- Exercise
Write out the entire listing below exactly as it appears, minus any pictures.
-------- Records provided --------
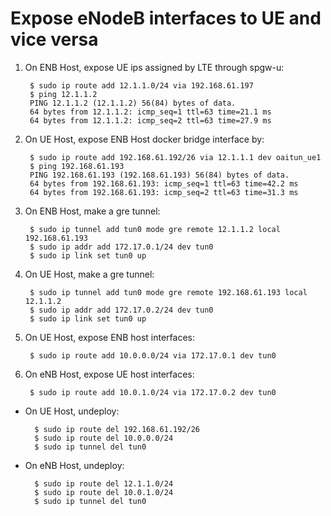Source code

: # Expose eNodeB interfaces to UE and vice versa


1. On ENB Host, expose UE ips assigned by LTE through spgw-u:

		$ sudo ip route add 12.1.1.0/24 via 192.168.61.197
		$ ping 12.1.1.2
		PING 12.1.1.2 (12.1.1.2) 56(84) bytes of data.
		64 bytes from 12.1.1.2: icmp_seq=1 ttl=63 time=21.1 ms
		64 bytes from 12.1.1.2: icmp_seq=2 ttl=63 time=27.9 ms

2. On UE Host, expose ENB Host docker bridge interface by:
		
		$ sudo ip route add 192.168.61.192/26 via 12.1.1.1 dev oaitun_ue1
		$ ping 192.168.61.193
		PING 192.168.61.193 (192.168.61.193) 56(84) bytes of data.
		64 bytes from 192.168.61.193: icmp_seq=1 ttl=63 time=42.2 ms
		64 bytes from 192.168.61.193: icmp_seq=2 ttl=63 time=31.3 ms

3. On ENB Host, make a gre tunnel:

		$ sudo ip tunnel add tun0 mode gre remote 12.1.1.2 local 192.168.61.193
		$ sudo ip addr add 172.17.0.1/24 dev tun0
		$ sudo ip link set tun0 up

4. On UE Host, make a gre tunnel:

		$ sudo ip tunnel add tun0 mode gre remote 192.168.61.193 local 12.1.1.2
		$ sudo ip addr add 172.17.0.2/24 dev tun0
		$ sudo ip link set tun0 up
	
5. On UE Host, expose ENB host interfaces:
	
		$ sudo ip route add 10.0.0.0/24 via 172.17.0.1 dev tun0
	
6. On eNB Host, expose UE host interfaces:
	
		$ sudo ip route add 10.0.1.0/24 via 172.17.0.2 dev tun0
		
- On UE Host, undeploy:		
	
		$ sudo ip route del 192.168.61.192/26
		$ sudo ip route del 10.0.0.0/24
		$ sudo ip tunnel del tun0

- On eNB Host, undeploy:
	
		$ sudo ip route del 12.1.1.0/24
		$ sudo ip route del 10.0.1.0/24
		$ sudo ip tunnel del tun0
		

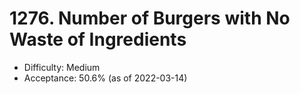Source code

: # 1276. Number of Burgers with No Waste of Ingredients
- Difficulty: Medium
- Acceptance: 50.6% (as of 2022-03-14)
--------
- Response below
Source code

: # Expose eNodeB interfaces to UE and vice versa


1. On ENB Host, expose UE ips assigned by LTE through spgw-u:

		$ sudo ip route add 12.1.1.0/24 via 192.168.61.197
		$ ping 12.1.1.2
		PING 12.1.1.2 (12.1.1.2) 56(84) bytes of data.
		64 bytes from 12.1.1.2: icmp_seq=1 ttl=63 time=21.1 ms
		64 bytes from 12.1.1.2: icmp_seq=2 ttl=63 time=27.9 ms

2. On UE Host, expose ENB Host docker bridge interface by:
		
		$ sudo ip route add 192.168.61.192/26 via 12.1.1.1 dev oaitun_ue1
		$ ping 192.168.61.193
		PING 192.168.61.193 (192.168.61.193) 56(84) bytes of data.
		64 bytes from 192.168.61.193: icmp_seq=1 ttl=63 time=42.2 ms
		64 bytes from 192.168.61.193: icmp_seq=2 ttl=63 time=31.3 ms

3. On ENB Host, make a gre tunnel:

		$ sudo ip tunnel add tun0 mode gre remote 12.1.1.2 local 192.168.61.193
		$ sudo ip addr add 172.17.0.1/24 dev tun0
		$ sudo ip link set tun0 up

4. On UE Host, make a gre tunnel:

		$ sudo ip tunnel add tun0 mode gre remote 192.168.61.193 local 12.1.1.2
		$ sudo ip addr add 172.17.0.2/24 dev tun0
		$ sudo ip link set tun0 up
	
5. On UE Host, expose ENB host interfaces:
	
		$ sudo ip route add 10.0.0.0/24 via 172.17.0.1 dev tun0
	
6. On eNB Host, expose UE host interfaces:
	
		$ sudo ip route add 10.0.1.0/24 via 172.17.0.2 dev tun0
		
- On UE Host, undeploy:		
	
		$ sudo ip route del 192.168.61.192/26
		$ sudo ip route del 10.0.0.0/24
		$ sudo ip tunnel del tun0

- On eNB Host, undeploy:
	
		$ sudo ip route del 12.1.1.0/24
		$ sudo ip route del 10.0.1.0/24
		$ sudo ip tunnel del tun0
		

Source code

: # 1276. Number of Burgers with No Waste of Ingredients
- Difficulty: Medium
- Acceptance: 50.6% (as of 2022-03-14)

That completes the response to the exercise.